◆ About this exercise: Whenever a line in the following entries includes "instances", tally it. Report nothing except the final count.

◆ Material shown:
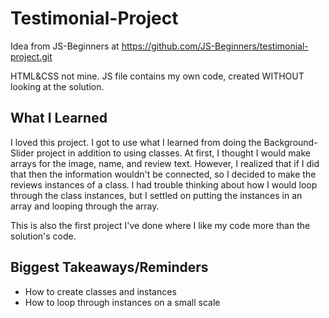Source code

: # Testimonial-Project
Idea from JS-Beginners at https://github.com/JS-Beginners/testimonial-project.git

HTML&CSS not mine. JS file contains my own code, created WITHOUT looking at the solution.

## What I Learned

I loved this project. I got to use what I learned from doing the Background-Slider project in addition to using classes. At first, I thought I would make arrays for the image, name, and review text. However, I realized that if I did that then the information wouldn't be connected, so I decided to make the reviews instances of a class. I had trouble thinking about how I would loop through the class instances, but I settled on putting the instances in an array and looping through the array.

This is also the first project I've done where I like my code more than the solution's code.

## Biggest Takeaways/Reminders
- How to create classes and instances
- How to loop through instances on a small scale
--
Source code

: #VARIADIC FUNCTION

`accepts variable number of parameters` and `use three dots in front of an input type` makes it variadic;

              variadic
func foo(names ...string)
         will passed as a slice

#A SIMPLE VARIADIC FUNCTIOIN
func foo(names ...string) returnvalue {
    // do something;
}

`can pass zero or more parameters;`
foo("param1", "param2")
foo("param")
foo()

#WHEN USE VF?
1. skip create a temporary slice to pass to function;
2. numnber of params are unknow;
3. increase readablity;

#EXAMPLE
...
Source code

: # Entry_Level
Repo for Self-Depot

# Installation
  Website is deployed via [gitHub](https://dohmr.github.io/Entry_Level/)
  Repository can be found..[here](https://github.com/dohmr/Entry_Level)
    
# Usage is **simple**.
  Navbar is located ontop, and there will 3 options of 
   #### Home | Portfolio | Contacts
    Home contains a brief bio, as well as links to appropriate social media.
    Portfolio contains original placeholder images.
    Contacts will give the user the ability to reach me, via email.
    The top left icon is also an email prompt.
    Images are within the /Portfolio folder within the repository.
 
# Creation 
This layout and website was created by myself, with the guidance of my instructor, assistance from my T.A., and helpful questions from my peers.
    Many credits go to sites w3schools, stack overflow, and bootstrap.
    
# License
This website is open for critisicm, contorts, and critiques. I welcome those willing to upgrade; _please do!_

◆ Response box: 3